* _WORK ITEM_: Find the line containing "- 1uF - 100" in the entries below. Restate it and each line after it, word for word, up to and including the line containing "- 47nH - 10".

* _RECORDS SUPPLIED_:
>>>>

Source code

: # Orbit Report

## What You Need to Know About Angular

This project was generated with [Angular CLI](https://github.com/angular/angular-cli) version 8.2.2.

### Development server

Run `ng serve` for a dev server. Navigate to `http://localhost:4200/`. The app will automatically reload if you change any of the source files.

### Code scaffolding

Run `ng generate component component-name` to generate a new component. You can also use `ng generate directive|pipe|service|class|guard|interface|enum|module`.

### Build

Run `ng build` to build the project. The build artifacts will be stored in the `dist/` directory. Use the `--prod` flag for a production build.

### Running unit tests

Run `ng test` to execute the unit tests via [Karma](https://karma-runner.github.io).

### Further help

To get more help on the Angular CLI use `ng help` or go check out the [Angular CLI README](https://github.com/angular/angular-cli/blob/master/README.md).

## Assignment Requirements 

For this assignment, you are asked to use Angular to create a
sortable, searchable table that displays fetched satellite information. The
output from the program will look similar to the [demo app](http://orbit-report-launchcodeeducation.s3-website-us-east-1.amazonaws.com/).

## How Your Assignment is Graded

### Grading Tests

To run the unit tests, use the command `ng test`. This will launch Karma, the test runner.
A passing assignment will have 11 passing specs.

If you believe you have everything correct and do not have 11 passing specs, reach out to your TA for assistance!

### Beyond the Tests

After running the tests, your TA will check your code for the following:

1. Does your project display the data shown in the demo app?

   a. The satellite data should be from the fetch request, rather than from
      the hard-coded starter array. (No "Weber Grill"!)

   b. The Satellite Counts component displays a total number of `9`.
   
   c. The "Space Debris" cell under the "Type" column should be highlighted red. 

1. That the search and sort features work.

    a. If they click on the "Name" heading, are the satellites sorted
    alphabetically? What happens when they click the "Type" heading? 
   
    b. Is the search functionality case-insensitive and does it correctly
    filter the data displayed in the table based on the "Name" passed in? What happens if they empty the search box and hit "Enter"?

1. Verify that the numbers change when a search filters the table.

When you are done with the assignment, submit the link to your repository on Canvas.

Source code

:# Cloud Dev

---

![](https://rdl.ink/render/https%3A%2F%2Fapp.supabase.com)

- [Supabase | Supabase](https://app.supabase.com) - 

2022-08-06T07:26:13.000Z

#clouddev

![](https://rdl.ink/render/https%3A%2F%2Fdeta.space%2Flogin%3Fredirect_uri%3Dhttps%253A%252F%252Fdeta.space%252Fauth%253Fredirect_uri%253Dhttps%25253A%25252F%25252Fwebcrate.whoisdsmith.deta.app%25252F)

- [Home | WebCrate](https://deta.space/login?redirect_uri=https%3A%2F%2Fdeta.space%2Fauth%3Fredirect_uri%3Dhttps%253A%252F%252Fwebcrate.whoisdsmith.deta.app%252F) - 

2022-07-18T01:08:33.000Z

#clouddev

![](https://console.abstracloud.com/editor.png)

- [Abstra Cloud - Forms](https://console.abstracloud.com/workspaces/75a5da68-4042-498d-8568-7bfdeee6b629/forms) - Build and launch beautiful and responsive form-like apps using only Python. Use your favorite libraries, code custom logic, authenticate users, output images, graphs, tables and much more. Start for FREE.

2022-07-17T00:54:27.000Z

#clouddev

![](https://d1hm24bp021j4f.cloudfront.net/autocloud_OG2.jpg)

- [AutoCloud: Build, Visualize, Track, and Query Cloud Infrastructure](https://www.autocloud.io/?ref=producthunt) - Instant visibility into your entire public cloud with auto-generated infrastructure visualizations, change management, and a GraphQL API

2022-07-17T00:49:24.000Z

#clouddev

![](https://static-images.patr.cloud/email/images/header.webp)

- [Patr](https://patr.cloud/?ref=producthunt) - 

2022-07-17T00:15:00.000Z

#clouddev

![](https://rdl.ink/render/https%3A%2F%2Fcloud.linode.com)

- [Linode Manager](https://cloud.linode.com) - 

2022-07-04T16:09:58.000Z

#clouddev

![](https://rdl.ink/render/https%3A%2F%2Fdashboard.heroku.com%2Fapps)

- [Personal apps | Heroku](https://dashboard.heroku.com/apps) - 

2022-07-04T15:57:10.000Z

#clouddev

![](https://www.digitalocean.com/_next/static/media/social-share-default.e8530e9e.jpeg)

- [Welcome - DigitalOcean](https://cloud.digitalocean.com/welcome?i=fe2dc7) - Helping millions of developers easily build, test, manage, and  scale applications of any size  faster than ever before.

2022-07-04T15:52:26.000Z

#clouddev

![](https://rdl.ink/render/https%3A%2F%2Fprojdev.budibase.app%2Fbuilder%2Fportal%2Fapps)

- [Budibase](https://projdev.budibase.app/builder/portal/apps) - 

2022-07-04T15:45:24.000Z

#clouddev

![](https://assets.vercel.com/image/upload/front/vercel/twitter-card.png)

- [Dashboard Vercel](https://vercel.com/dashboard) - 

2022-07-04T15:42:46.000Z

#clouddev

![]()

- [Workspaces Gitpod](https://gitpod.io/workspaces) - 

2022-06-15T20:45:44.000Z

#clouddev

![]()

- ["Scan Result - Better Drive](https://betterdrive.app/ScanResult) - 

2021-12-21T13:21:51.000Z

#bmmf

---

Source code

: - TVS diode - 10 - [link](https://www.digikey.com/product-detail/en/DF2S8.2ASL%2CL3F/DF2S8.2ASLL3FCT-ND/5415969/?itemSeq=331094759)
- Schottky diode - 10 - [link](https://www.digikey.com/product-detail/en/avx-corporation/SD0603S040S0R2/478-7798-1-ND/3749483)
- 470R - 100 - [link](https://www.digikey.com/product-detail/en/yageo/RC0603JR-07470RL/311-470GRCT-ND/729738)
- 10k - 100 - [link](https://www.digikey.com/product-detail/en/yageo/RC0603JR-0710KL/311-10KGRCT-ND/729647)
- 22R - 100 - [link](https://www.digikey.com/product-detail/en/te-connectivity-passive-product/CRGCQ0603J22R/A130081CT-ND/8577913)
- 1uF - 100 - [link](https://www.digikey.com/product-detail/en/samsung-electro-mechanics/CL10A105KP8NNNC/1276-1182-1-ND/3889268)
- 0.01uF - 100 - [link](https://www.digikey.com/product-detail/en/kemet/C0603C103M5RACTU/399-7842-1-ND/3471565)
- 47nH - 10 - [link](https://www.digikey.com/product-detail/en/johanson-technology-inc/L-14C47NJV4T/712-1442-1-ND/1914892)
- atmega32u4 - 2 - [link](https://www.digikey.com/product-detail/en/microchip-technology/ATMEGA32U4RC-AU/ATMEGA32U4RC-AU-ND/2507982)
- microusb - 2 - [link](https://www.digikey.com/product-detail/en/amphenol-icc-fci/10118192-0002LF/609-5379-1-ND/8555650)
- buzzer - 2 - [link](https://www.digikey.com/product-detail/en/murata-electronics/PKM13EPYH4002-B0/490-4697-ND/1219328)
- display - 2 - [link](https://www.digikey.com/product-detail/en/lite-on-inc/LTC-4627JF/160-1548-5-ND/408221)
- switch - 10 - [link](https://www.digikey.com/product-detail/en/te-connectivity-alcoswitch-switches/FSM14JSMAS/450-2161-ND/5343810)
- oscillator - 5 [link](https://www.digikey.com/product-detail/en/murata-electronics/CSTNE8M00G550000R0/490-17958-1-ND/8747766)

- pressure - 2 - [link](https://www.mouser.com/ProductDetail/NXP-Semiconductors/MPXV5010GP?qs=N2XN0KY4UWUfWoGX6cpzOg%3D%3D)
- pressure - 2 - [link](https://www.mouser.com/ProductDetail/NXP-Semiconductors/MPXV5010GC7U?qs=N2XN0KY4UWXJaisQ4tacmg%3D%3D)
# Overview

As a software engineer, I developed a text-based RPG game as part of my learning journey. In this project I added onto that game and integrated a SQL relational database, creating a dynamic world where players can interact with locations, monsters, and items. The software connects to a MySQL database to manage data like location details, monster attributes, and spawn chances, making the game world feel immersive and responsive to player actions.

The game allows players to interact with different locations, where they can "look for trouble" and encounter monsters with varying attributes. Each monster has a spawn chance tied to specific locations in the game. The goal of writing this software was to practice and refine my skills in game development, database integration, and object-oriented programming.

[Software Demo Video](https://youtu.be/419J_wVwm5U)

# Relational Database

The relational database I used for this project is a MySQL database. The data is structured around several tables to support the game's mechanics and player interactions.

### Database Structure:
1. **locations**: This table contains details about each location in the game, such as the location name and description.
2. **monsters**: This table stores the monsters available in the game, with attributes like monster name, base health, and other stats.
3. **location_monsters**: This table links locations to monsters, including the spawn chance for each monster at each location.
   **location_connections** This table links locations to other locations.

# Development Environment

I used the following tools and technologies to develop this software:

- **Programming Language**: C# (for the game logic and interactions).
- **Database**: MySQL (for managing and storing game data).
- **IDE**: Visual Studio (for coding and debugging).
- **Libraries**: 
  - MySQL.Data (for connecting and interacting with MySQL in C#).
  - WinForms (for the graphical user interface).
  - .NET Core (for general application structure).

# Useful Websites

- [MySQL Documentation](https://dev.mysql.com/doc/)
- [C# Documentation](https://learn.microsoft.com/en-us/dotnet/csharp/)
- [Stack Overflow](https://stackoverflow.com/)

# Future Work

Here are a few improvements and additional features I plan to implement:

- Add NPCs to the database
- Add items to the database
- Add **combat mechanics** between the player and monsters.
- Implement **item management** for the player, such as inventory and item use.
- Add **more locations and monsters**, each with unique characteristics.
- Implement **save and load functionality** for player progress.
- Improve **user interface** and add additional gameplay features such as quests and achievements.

<<<<

* _SOLUTION TO THIS TASK_:
- 1uF - 100 - [link](https://www.digikey.com/product-detail/en/samsung-electro-mechanics/CL10A105KP8NNNC/1276-1182-1-ND/3889268)
- 0.01uF - 100 - [link](https://www.digikey.com/product-detail/en/kemet/C0603C103M5RACTU/399-7842-1-ND/3471565)
- 47nH - 10 - [link](https://www.digikey.com/product-detail/en/johanson-technology-inc/L-14C47NJV4T/712-1442-1-ND/1914892)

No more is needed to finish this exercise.